WORK REQUIRED
Exact transcript, pictures excluded: write out every record below.

INFORMATION GIVEN

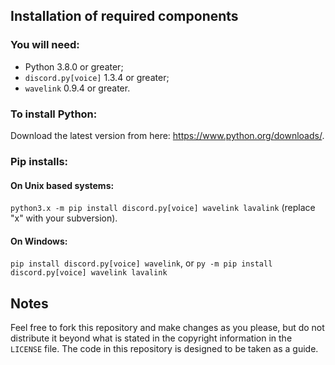 
## Installation of required components
### You will need:
- Python 3.8.0 or greater;
- `discord.py[voice]` 1.3.4 or greater;
- `wavelink` 0.9.4 or greater.

### To install Python:
Download the latest version from here: https://www.python.org/downloads/.

### Pip installs:
#### On Unix based systems:
`python3.x -m pip install discord.py[voice] wavelink lavalink` (replace "x" with your subversion).
#### On Windows:
`pip install discord.py[voice] wavelink`, or `py -m pip install discord.py[voice] wavelink lavalink`

## Notes
Feel free to fork this repository and make changes as you please, but do not distribute it beyond what is stated in the copyright information in the `LICENSE` file. The code in this repository is designed to be taken as a guide.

OUTPUT FOR THIS TASK
## Installation of required components
### You will need:
- Python 3.8.0 or greater;
- `discord.py[voice]` 1.3.4 or greater;
- `wavelink` 0.9.4 or greater.

### To install Python:
Download the latest version from here: https://www.python.org/downloads/.

### Pip installs:
#### On Unix based systems:
`python3.x -m pip install discord.py[voice] wavelink lavalink` (replace "x" with your subversion).
#### On Windows:
`pip install discord.py[voice] wavelink`, or `py -m pip install discord.py[voice] wavelink lavalink`

## Notes
Feel free to fork this repository and make changes as you please, but do not distribute it beyond what is stated in the copyright information in the `LICENSE` file. The code in this repository is designed to be taken as a guide.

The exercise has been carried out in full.